We were out of town again this weekend as we headed up to Taipei to see Robin Gibb of the Bee Gees doing a solo concert at the Taida Sports Arena. The kids had a blast....
We hadn't told the kids what we were coming up to Taipei for -- it was just a surprise. So as we walked to the auditorium Zeb spied the banners for Robin Gibb with "Bee Gees" on them and said "Hey, look, Dan-dan! It's Robin!" Dan-dan looked at the banners and then riposted with the world-weary cynicism of the ten year old. "But it can't be him, that's impossible." Moments later she added. "Wouldn't it be great if he were here. But that will never happen." Juying and I were in stitches. So you can imagine their happiness when they found out it really was him.
Taiwan University Campus as dusk falls...
We got there at 6:30 and grabbed our seats -- 9th row on the balcony. They sound like awful seats, but in fact we were closer than most of the people in more expensive seats. Incredibly, the layout was so badly designed that it was possible to get seats in the $5800 range that were closer than seats in the $6,800. Ours cost $2,800, and we were closer than probably a third of the $5,800 tickets. Yes, that's right, we blew $11,200 to see Robin, but how many chances do you get?
The audience didn't get warmed up until halfway through, so I filled in the relative quiet with a yip! that Robin heard and gave a thumbs up to. My son talked about that in an awed voice all night.
Halfway through the audience was on its feet and everyone was dancing and clapping. The kids sang along -- my daughter knows the words to every Bee Gees song -- and we had a ball dancing and shouting at the top of our lungs.
Early on the audience sat like parents at a recital.

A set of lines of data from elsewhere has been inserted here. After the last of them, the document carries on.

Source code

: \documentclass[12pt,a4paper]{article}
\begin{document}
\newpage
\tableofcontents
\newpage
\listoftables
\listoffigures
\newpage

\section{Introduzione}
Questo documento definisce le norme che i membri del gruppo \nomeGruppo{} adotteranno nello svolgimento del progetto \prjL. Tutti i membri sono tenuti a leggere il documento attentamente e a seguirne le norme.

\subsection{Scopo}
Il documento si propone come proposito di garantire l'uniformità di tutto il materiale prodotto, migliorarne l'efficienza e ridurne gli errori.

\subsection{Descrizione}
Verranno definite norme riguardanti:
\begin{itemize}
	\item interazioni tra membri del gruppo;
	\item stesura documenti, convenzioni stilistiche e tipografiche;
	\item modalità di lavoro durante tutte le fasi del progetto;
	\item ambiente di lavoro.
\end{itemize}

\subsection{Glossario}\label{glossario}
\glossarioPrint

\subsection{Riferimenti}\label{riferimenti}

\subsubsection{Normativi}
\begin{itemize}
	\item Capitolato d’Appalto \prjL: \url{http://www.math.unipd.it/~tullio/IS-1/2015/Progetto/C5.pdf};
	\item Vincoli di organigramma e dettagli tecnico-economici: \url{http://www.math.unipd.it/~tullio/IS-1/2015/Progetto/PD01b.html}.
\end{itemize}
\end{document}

The music was great, of course, but the screen show in the back was sheer high school. The acoustics of the auditorium, needless to say, were less than stellar. Robin did not speak much to the crowd, and introductions were very limited.
Here we are having a great time.....
The irony is that I came of age in the late 1970s, the disco years, when popular music was blighted for half a decade by the worst trash imaginable. So I hated the Bee Gees until a few years ago (I had never realized how prolific and talented they were, simply associating them with the disco scene and dismissing them).
Robin says good-bye.
The show was over all too soon and we headed home, hoarse and exhausted, but happy. The kids have a memory that will last forever.
Posing on the museum steps.
Sunday morning we visited the Museum of World Religions in Yungho next to Sogo, that Mecca of shopping. The Museum is on the 6th & 7th floors of an office building. Bring your teacher's ID if you have one, as you'll get a discount from the tickets, which are $150.
Z & D marvel at the Egyptian exhibit.
The Museum is, at that price, a complete rip-off. I've seen some good press for it, but really, it is bland and insipid, and not very informative even where it permits itself to speak.
Zeb checks out the models of famous religious buildings.
There are several problems. First, the exhibits are hardly what anyone would call comprehensive. Religions that have exhibits include Christianity, Islam, Hinduism, Buddhism, Sikhism, Shintoism, Judaism, and Taiwanese folk religion. Egyptian and Mayan religions also have displays. Not shown are hundreds of major religious beliefs.
The hall of life experience
The exhibits are full, but small, and can hardly even begin to encompass the various sects and ideas of each religion.
The gift shop, for worshippers at the shrine of Mammon.
A second problem is that the museum is dedicated to the idea that all religions are about peace and love. Everything negative about religions is banished, nor is anything that might call them into question or give them a historical context presented. There is no mention of Christianity's bloody involvement in slavery and western colonialism, and Islam's brutal spread across Asia and Europe is ignored. From reading the exhibits one would never know that Lao-tze is generally considered a myth, and there is no credible external evidence for Jesus' existence. The temples at Khajuraho are mentioned, but the fact that they are covered with intricate carvings of people having sex in every imaginable position and with both humans and animals is left out of the display. The result is a very insipid museum.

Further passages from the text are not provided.